Lorsque le Colonel émergea sur le patio, il sentit le vent venir en force de l’est – un vent brûlant, plus vigoureux qu’en début de matinée, véritablement tranchant. Il entendait l’inquiétant chuintement des feuilles mortes, sèches et cassantes, fouettées par le vent sur les pistes à flanc de colline qui commençaient juste en dessous du bâtiment principal. Les vents d’est étaient toujours de mauvais augure. Et celui-ci amenait à coup sûr des ennuis : il y avait déjà une légère trace de fumée dans l’air.

Le ranch était situé sur un terrain en pente douce presque au sommet du versant sud des Santa Ynez Mountains, derrière Santa Barbara, site majestueux qui s’étalait sur de nombreux hectares avec vue sur la ville et sur l’océan au delà. Il était trop haut perché pour qu’on puisse y faire pousser des avocats ou des citronniers, mais il convenait parfaitement aux noyers et aux amandiers. Ici, l’air était toujours pur et limpide, la vaste coupole du ciel s’étendait à des millions de kilomètres dans toutes les directions et les échappées étaient spectaculaires. Ce terrain appartenait depuis cent ans à la famille de l’épouse du Colonel ; mais après la disparition de cette dernière, il avait dû s’en occuper tout seul ; et c’était ainsi, par une insolite succession d’événements, qu’un des militaires de la famille Carmichael s’était trouvé transformé en un Carmichael agriculteur, ici même, dans la septième décennie de sa vie. Il vivait là depuis cinq ans, seul dans cette imposante demeure, à l’exception d’un personnel résident de cinq personnes pour l’aider.

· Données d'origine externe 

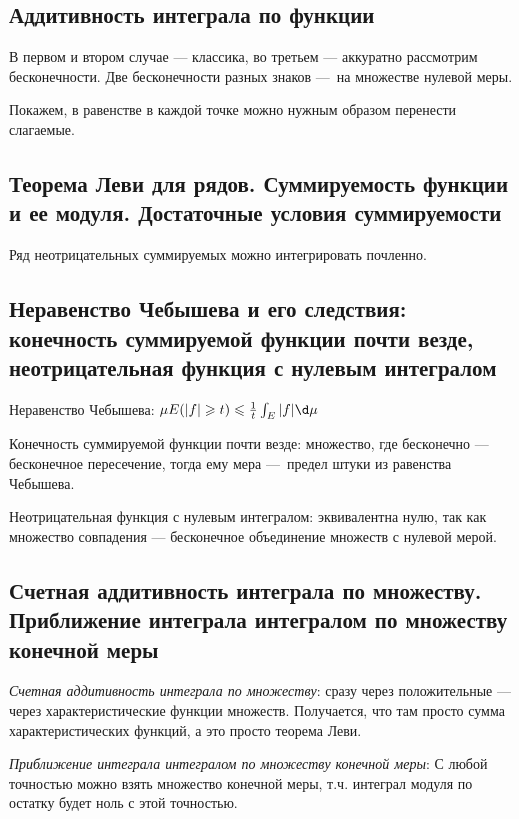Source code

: \documentclass[12pt, a4paper, oneside]{memoir}
\begin{document}
\subsection{Аддитивность интеграла по функции}

В первом и втором случае — классика, во третьем — аккуратно рассмотрим бесконечности.
Две бесконечности разных знаков — на множестве нулевой меры.

Покажем, в равенстве в каждой точке можно нужным образом перенести слагаемые.

\subsection{Теорема Леви для рядов.
Суммируемость функции и ее модуля. Достаточные условия суммируемости}


\begin{theorem}

    Ряд неотрицательных суммируемых можно интегрировать почленно.
\end{theorem}

\subsection{Неравенство Чебышева и его следствия: конечность суммируемой функции почти везде, неотрицательная функция с нулевым интегралом}

Неравенство Чебышева: $\mu E(|f| \geqslant t) \leqslant \frac{1}{t} \int_E |f| \d \mu$

Конечность суммируемой функции почти везде: множество, где бесконечно — бесконечное пересечение, тогда ему мера — предел штуки из равенства Чебышева.

Неотрицательная функция с нулевым интегралом: эквивалентна нулю, так как множество совпадения — бесконечное объединение множеств с нулевой мерой.


\subsection{Счетная аддитивность интеграла по множеству.
Приближение интеграла интегралом по множеству конечной меры}


\textit{Счетная аддитивность интеграла по множеству}: 
сразу через положительные — через характеристические функции множеств. Получается, что там просто сумма характеристических функций, а это просто теорема Леви.

\textit{Приближение интеграла интегралом по множеству конечной меры}:
С любой точностью можно взять множество конечной меры, т.ч. интеграл модуля по остатку будет ноль с этой точностью.
\end{document}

Il y avait quelque ironie dans le fait que le Colonel finisse ses jours comme exploitant agricole. C’était l’autre branche des Carmichael, la branche aînée, qui avait toujours été celle des fermiers. La branche cadette – celle du Colonel et de Mike Carmichael – avait habituellement choisi le métier des armes.

Clyde, le cousin du père du Colonel, mort depuis presque trente ans, avait été le dernier des Carmichael fermiers. Le domaine familial était à présent un lotissement de trois cents foyers, pimpant et tiré au cordeau. La plupart des fils et des filles de Clyde et leurs familles vivaient encore dispersés d’un bout à l’autre de la Vallée, de Fresno à Bakersfield, en passant par Visalia ; ils vendaient des contrats d’assurance, des tracteurs ou des portefeuilles d’actions. Le Colonel n’avait plus de contact avec eux depuis des années.

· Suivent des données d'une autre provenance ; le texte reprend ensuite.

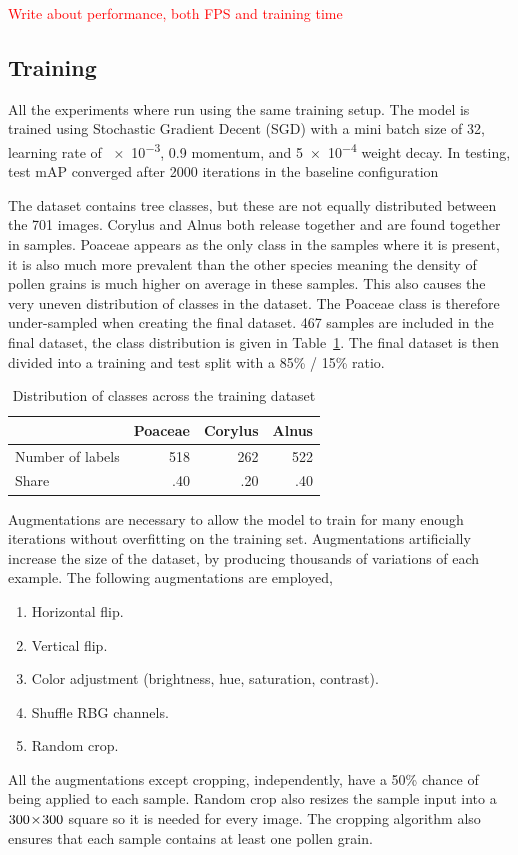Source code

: \textcolor{red}{Write about performance, both FPS and training time}

\subsection{Training}
All the experiments where run using the same training setup.
The model is trained using Stochastic Gradient Decent (SGD) with a mini batch size of 32, learning rate of \num{e-3}, \num{0.9} momentum, and \num{5e-4} weight decay.
In testing, test mAP converged after 2000 iterations in the baseline configuration

The dataset contains tree classes, but these are not equally distributed between the 701 images.
Corylus and Alnus both release together and are found together in samples.
Poaceae appears as the only class in the samples where it is present, it is also much more prevalent than the other species meaning the density of pollen grains is much higher on average in these samples.
This also causes the very uneven distribution of classes in the dataset.
The Poaceae class is therefore under-sampled when creating the final dataset.
467 samples are included in the final dataset, the class distribution is given in Table~\ref{tab:training-dataset}.
The final dataset is then divided into a training and test split with a 85\% / 15\% ratio.

\begin{table}[htb]
  \caption[Class distribution across the final training dataset containing 467 sample images.]{Distribution of classes across the training dataset}\label{tab:training-dataset}
  \centering
  \begin{tabular}{lrrr} \toprule
                      & Poaceae & Corylus & Alnus \\ \midrule
    Number of labels  & 518    & 262     & 522 \\
    Share             & .40  & .20  & .40 \\ \bottomrule
  \end{tabular}
\end{table}

Augmentations are necessary to allow the model to train for many enough iterations without overfitting on the training set.
Augmentations artificially increase the size of the dataset, by producing thousands of variations of each example.
The following augmentations are employed,
%
\begin{enumerate}
  \item Horizontal flip.
  \item Vertical flip.
  \item Color adjustment (brightness, hue, saturation, contrast).
  \item Shuffle RBG channels.
  \item Random crop.
\end{enumerate}
%
All the augmentations except cropping, independently, have a 50\% chance of being applied to each sample.
Random crop also resizes the sample input into a \(300\!\times \! 300\) square so it is needed for every image.
The cropping algorithm also ensures that each sample contains at least one pollen grain.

Quant à l’autre branche, la branche militaire, elle s’était depuis longtemps éloignée de ses racines dans la Vallée. Feu le père du Colonel – Anson II, le Vieux Colonel – s’était installé dans la banlieue de San Diego après avoir pris sa retraite de l’armée. L’un de ses trois fils, Mike, qui avait voulu – Dieu soit loué ! – devenir pilote dans la Marine, s’était retrouvé à L.A., en plein dans le ventre de la Bête. Un autre fils, Lee, le benjamin de la famille – mort dix ans auparavant en testant un avion de chasse expérimental –, avait vécu à Mojave, près de la base aérienne d’Edwards. Et lui, l’aîné des trois garçons, Anson III, droit, austère, vertueux, jadis appelé le Jeune Colonel pour le distinguer de son père mais plus tellement jeune à présent, vivait une retraite plus ou moins tranquille dans un joli ranch en haut d’une montagne derrière Santa Barbara. Bizarre, tout cela. Très bizarre.

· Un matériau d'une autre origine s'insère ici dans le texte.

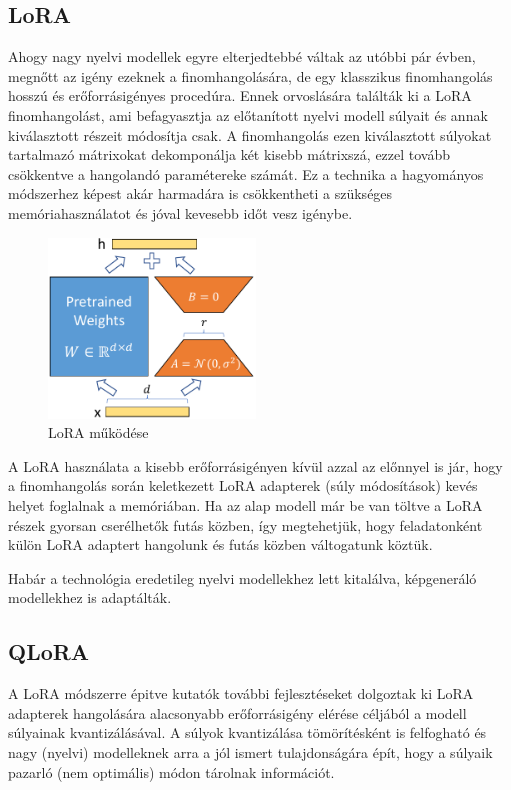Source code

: \subsection{LoRA}

Ahogy nagy nyelvi modellek egyre elterjedtebbé váltak az utóbbi pár évben, megnőtt az igény ezeknek a finomhangolására, de egy klasszikus finomhangolás hosszú és erőforrásigényes procedúra. Ennek orvoslására találták ki a LoRA \cite{hu2022lora} finomhangolást, ami befagyasztja az előtanított nyelvi modell súlyait és annak kiválasztott részeit módosítja csak. A finomhangolás ezen kiválasztott súlyokat tartalmazó mátrixokat dekomponálja két kisebb mátrixszá, ezzel tovább csökkentve a hangolandó paramétereke számát. Ez a technika a hagyományos módszerhez képest akár harmadára is csökkentheti a szükséges memóriahasználatot és jóval kevesebb időt vesz igénybe.

\begin{figure}[H]
	\centering
	\includegraphics[width=0.49\textwidth]{figures/figure1.pdf}
	\caption{LoRA működése \cite{hu2022lora}}
\end{figure}

A LoRA használata a kisebb erőforrásigényen kívül azzal az előnnyel is jár, hogy a finomhangolás során keletkezett LoRA adapterek (súly módosítások) kevés helyet foglalnak a memóriában. Ha az alap modell már be van töltve a LoRA részek gyorsan cserélhetők futás közben, így megtehetjük, hogy feladatonként külön LoRA adaptert hangolunk és futás közben váltogatunk köztük.

Habár a technológia eredetileg nyelvi modellekhez lett kitalálva, képgeneráló modellekhez is adaptálták.

\subsection{QLoRA}

A LoRA módszerre épitve kutatók további fejlesztéseket dolgoztak ki LoRA adapterek hangolására alacsonyabb erőforrásigény elérése céljából a modell súlyainak kvantizálásával. A súlyok kvantizálása tömörítésként is felfogható és nagy (nyelvi) modelleknek arra a jól ismert tulajdonságára épít, hogy a súlyaik pazarló (nem optimális) módon tárolnak információt.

Depuis la véranda qui entourait la maison principale, le colonel Carmichael jouissait d’une vue sans encombre sur des paysages très éloignés. La partie frontale lui permettait de plonger pardessus la série de collines qui descendaient vers le sud, jusqu’aux toits de tuile rouge sur fond d’océan sombre de Santa Barbara, et par un jour limpide comme celui-ci, son regard portait jusqu’aux îles du Détroit. Depuis le patio latéral, il jouissait d’une vue fantastique vers l’est, sur les sommets irréguliers des montagnes basses de la chaîne côtière – au moins jusqu’à Ventura et Oxnard –, et il lui arrivait même parfois de discerner la paroi blanc grisâtre de la muraille de smog qui s’élevait en bouillonnant dans le ciel depuis Los Angeles, à près de cent cinquante kilomètres de là.